One of the materials I created for the class was a worksheet that led students through effective policy communications. This morning, we received the following feedback via email:
“During high school, I was part of my Congresswoman’s Youth Advisory Group and often wrote her letters to ask for her support in different health-related bills. I always had trouble organizing my ideas, and I think the format of the worksheet made it much easier for me to write a letter last night. Instead of focusing on the letter as a whole, I was able to think of each section […] separately.
“I sent my letter to my representative last night, and I received a response this morning. […] I just wanted to let you know that your workshop truly encouraged me and gave me the skills I needed to contact my representative and advocate for change”.
I am over the moon with the feedback we have gotten so far and am deeply grateful to my co-facilitators and our panelists for the great workshop that we pulled together. I am glad that I was able to contribute to campus life here at Princeton. I am also happy to have driven home the importance of advocacy work as an extension of science. The purpose of STEM studies should not be the pursuit of knowledge for its own sake; using science to advocate for change is what makes research so critically important.
I am looking forward to inviting Dr. Deborah Stine to Princeton for this half-day workshop. Princeton Citizen Scientists will be hosting this event in conjunction with GradFutures – it promises to be a great day for all interested in pursuing policy after Princeton.
Proud of our team for placing second in this year’s United States Association for Energy Economics (USAEE) case competition. This year’s prompt meant analyzing the fairest and most feasible means of allocating carbon direct removal (CDR) efforts internationally.
I am admittedly wary of conversations that revolve around CDR, as they can divert attention from the critical emissions mitigation efforts that should come first. CDR is useful if we rely on it to reverse historical emissions; it should not be wielded to delay divestment from fossil fuels. Despite this hesitation, I did enjoy the opportunity to do a deep-dive on the ethics and geographic potential of international CDR efforts. This was a great chance for me to think deeply about fair solutions to international collaboration. And I was thrilled to be able to team up with these colleagues (fellow students) whom I so deeply respect.

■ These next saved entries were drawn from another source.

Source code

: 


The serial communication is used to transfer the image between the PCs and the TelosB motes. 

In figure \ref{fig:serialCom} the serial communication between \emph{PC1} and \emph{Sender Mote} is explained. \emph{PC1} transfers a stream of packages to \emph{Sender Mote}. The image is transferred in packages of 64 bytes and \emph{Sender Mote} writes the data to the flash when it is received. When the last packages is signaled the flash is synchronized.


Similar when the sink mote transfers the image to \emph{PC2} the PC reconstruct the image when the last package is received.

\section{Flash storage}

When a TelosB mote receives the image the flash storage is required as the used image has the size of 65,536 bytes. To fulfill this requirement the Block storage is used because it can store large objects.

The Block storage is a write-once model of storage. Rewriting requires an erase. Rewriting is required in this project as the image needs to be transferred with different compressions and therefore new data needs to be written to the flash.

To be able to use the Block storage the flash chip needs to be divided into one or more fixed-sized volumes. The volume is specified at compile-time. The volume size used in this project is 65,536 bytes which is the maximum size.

Most of my portion of our prize money will go to The Conservation Fund. The Conservation Fund protects America’s natural resources to ‘promote climate resiliency’. This is one of my preferred charitable organizations; it gets an ‘A+’ rating from CharityWatch for its transparent and efficient use of donations.
I am proud to have been accepted to teach a Princeton Wintersession class on Science Communication. We formed our curriculum in collaboration with Princeton Insights, an organization that aggregates and summarizes important research coming out of the university. In our class, we will be exploring how to conduct and explain research in order to maximize its public impact and political relevance.
Ethical, fact-based public policy is a core passion of mine. Writing this mini-course has been a great exploration in policy and the research that justifies and underpins it.